---------- Data

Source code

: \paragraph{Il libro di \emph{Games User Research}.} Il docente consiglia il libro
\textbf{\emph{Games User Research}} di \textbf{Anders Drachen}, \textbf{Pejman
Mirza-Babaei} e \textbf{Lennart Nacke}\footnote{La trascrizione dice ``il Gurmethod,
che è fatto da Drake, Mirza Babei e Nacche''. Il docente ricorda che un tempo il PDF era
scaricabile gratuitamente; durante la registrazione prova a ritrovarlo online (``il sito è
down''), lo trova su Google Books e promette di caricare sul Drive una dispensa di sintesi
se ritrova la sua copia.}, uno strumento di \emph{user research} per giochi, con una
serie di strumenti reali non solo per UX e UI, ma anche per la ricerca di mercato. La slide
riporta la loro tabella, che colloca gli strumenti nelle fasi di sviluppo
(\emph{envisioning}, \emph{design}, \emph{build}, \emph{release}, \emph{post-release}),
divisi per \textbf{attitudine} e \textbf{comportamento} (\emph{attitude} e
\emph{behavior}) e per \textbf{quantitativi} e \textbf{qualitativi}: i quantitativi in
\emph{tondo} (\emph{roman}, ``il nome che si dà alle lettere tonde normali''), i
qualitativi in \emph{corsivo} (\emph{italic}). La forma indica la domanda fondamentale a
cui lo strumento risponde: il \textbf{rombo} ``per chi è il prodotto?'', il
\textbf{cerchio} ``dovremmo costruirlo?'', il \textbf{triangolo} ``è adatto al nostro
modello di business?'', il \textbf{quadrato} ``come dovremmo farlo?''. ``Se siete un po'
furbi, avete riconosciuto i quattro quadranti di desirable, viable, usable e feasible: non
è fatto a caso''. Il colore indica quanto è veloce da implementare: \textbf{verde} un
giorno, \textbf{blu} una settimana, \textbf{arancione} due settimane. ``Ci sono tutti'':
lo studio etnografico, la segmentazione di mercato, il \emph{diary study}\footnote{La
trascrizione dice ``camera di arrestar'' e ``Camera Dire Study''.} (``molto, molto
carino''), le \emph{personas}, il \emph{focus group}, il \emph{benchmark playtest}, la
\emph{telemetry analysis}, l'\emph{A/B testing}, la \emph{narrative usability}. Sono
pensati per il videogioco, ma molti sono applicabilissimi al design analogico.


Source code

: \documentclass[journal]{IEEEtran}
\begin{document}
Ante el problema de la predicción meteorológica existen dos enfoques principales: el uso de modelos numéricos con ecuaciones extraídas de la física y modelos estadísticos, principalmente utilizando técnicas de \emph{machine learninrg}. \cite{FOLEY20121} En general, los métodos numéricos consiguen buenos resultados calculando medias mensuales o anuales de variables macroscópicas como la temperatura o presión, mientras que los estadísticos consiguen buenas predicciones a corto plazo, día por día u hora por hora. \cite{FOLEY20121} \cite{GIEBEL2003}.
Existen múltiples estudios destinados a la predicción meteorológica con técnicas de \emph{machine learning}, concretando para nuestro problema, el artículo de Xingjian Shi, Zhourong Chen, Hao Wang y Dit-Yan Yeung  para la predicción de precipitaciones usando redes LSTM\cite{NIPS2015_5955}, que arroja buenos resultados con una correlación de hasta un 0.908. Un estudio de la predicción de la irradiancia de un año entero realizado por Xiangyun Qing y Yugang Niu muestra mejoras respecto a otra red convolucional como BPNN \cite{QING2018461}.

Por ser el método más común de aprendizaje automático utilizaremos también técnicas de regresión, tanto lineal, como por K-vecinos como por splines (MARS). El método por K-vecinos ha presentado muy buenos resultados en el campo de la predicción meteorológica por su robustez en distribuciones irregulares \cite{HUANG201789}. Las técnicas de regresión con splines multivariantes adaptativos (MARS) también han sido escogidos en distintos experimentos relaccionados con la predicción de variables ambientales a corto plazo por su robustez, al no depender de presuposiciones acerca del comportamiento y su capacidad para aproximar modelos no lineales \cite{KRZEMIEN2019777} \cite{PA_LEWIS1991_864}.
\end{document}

--------------------

### [What you are asked to do]
Each line of the data is to be transcribed exactly, with nothing left out.

### [Task result]
Source code

: \paragraph{Il libro di \emph{Games User Research}.} Il docente consiglia il libro
\textbf{\emph{Games User Research}} di \textbf{Anders Drachen}, \textbf{Pejman
Mirza-Babaei} e \textbf{Lennart Nacke}\footnote{La trascrizione dice ``il Gurmethod,
che è fatto da Drake, Mirza Babei e Nacche''. Il docente ricorda che un tempo il PDF era
scaricabile gratuitamente; durante la registrazione prova a ritrovarlo online (``il sito è
down''), lo trova su Google Books e promette di caricare sul Drive una dispensa di sintesi
se ritrova la sua copia.}, uno strumento di \emph{user research} per giochi, con una
serie di strumenti reali non solo per UX e UI, ma anche per la ricerca di mercato. La slide
riporta la loro tabella, che colloca gli strumenti nelle fasi di sviluppo
(\emph{envisioning}, \emph{design}, \emph{build}, \emph{release}, \emph{post-release}),
divisi per \textbf{attitudine} e \textbf{comportamento} (\emph{attitude} e
\emph{behavior}) e per \textbf{quantitativi} e \textbf{qualitativi}: i quantitativi in
\emph{tondo} (\emph{roman}, ``il nome che si dà alle lettere tonde normali''), i
qualitativi in \emph{corsivo} (\emph{italic}). La forma indica la domanda fondamentale a
cui lo strumento risponde: il \textbf{rombo} ``per chi è il prodotto?'', il
\textbf{cerchio} ``dovremmo costruirlo?'', il \textbf{triangolo} ``è adatto al nostro
modello di business?'', il \textbf{quadrato} ``come dovremmo farlo?''. ``Se siete un po'
furbi, avete riconosciuto i quattro quadranti di desirable, viable, usable e feasible: non
è fatto a caso''. Il colore indica quanto è veloce da implementare: \textbf{verde} un
giorno, \textbf{blu} una settimana, \textbf{arancione} due settimane. ``Ci sono tutti'':
lo studio etnografico, la segmentazione di mercato, il \emph{diary study}\footnote{La
trascrizione dice ``camera di arrestar'' e ``Camera Dire Study''.} (``molto, molto
carino''), le \emph{personas}, il \emph{focus group}, il \emph{benchmark playtest}, la
\emph{telemetry analysis}, l'\emph{A/B testing}, la \emph{narrative usability}. Sono
pensati per il videogioco, ma molti sono applicabilissimi al design analogico.


Source code

: \documentclass[journal]{IEEEtran}
\begin{document}
Ante el problema de la predicción meteorológica existen dos enfoques principales: el uso de modelos numéricos con ecuaciones extraídas de la física y modelos estadísticos, principalmente utilizando técnicas de \emph{machine learninrg}. \cite{FOLEY20121} En general, los métodos numéricos consiguen buenos resultados calculando medias mensuales o anuales de variables macroscópicas como la temperatura o presión, mientras que los estadísticos consiguen buenas predicciones a corto plazo, día por día u hora por hora. \cite{FOLEY20121} \cite{GIEBEL2003}.
Existen múltiples estudios destinados a la predicción meteorológica con técnicas de \emph{machine learning}, concretando para nuestro problema, el artículo de Xingjian Shi, Zhourong Chen, Hao Wang y Dit-Yan Yeung  para la predicción de precipitaciones usando redes LSTM\cite{NIPS2015_5955}, que arroja buenos resultados con una correlación de hasta un 0.908. Un estudio de la predicción de la irradiancia de un año entero realizado por Xiangyun Qing y Yugang Niu muestra mejoras respecto a otra red convolucional como BPNN \cite{QING2018461}.

Por ser el método más común de aprendizaje automático utilizaremos también técnicas de regresión, tanto lineal, como por K-vecinos como por splines (MARS). El método por K-vecinos ha presentado muy buenos resultados en el campo de la predicción meteorológica por su robustez en distribuciones irregulares \cite{HUANG201789}. Las técnicas de regresión con splines multivariantes adaptativos (MARS) también han sido escogidos en distintos experimentos relaccionados con la predicción de variables ambientales a corto plazo por su robustez, al no depender de presuposiciones acerca del comportamiento y su capacidad para aproximar modelos no lineales \cite{KRZEMIEN2019777} \cite{PA_LEWIS1991_864}.
\end{document}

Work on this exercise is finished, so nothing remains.